4170 Trafalgar Street, Vancouver, British Columbia, V6L, Canada

Formally Recognized: 1996/08/27

Exterior view of Trafalgar Elementary School; City of Vancouver, 2008
West elevation
Exterior view of Trafalgar Elementary School; City of Vancouver, 2008
Main entrance
No Image

Other Name(s)

Trafalgar Elementary School
Trafalgar School

Links and documents

Construction Date(s)

1946/01/01 to 1950/01/01

Listed on the Canadian Register: 2008/12/01

Statement of Significance

Description of Historic Place

The Trafalgar Elementary School site consists of a one storey wood-frame structure with projecting bays and banks of small-paned windows, a three-storey reinforced concrete classroom addition, a blacktop parking area, children's playground equipment, and formal plantings - all of which are set far back from streets in an expanse of lawn. It is situated in the Arbutus-Ridge neighbourhood of Vancouver.

Heritage Value

Trafalgar Elementary School is important for its cultural and aesthetic significance, particularly for its value in representing educational principles of the time, for being symbolic of a new residential neighbourhood, and for its then-new Modernist layout and grounds-oriented design.

Built over the period 1946 to 1950, Trafalgar Elementary School is culturally significant for representing the expansion of the city and its public institutions after World War II in response to an increased demand for services. The location of the school is a physical record of the spread of public schools and housing into less easily developed areas of the city (the area was low-lying and known locally as 'Asthma Flats') to cope with a general shortage of housing after the war.
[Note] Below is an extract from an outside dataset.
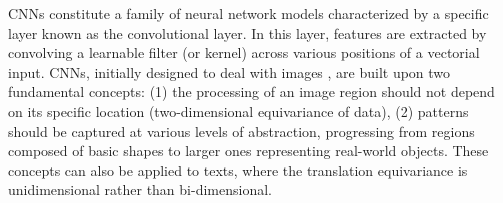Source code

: \acp{CNN} constitute a family of neural network models characterized by a specific layer known as the convolutional layer. In this layer, features are extracted by convolving a learnable filter (or kernel) across various positions of a vectorial input.
\acp{CNN}, initially designed to deal with images \citep{lecun1989backpropagation}, are built upon two fundamental concepts: (1) the processing of an image region should not depend on its specific location (two-dimensional equivariance of data), (2) patterns should be captured at various levels of abstraction, progressing from regions composed of basic shapes to larger ones representing real-world objects. These concepts can also be applied to texts, where the translation equivariance is unidimensional rather than bi-dimensional.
The school is also culturally significant for its representation of the post-WWII change in educational philosophy, namely, that elementary school design is child-centered, clean, functional, and flexible, which follows the educational theories of Canadian expert John Parkin, founder of Parkin & Associates based in Calgary, Alberta.

Other important cultural values of this school are the combined memories and experiences of past students and teachers, the continued use of this site as a school complex from 1946 to the current day, and the continued use of the name 'Trafalgar Elementary School' since 1952.

Trafalgar Elementary School is important aesthetically for its use of Modernist decorative restraint, economical use of materials, and its emphasis on large areas of fenestration. It is an example of the standardization of school designs that enabled the city to construct a great number of functional, practical and economic schools for rapidly expanding suburban areas. Typical of Modernist buildings, the three complementary parts that make up Trafalgar Elementary School clearly rejected stylistic historicism and ornament and symbolized optimism for the future.

Deeply set back from the flanking streets and mostly low in profile, the school complex epitomizes suburban residential development, and may reflect the pedagogical theories of the era regarding play space. The relative lack of formal landscaping indicates a funding focus on the buildings. Trafalgar Elementary School is a neighbourhood focal point, set apart from, yet sympathetic with, residential construction.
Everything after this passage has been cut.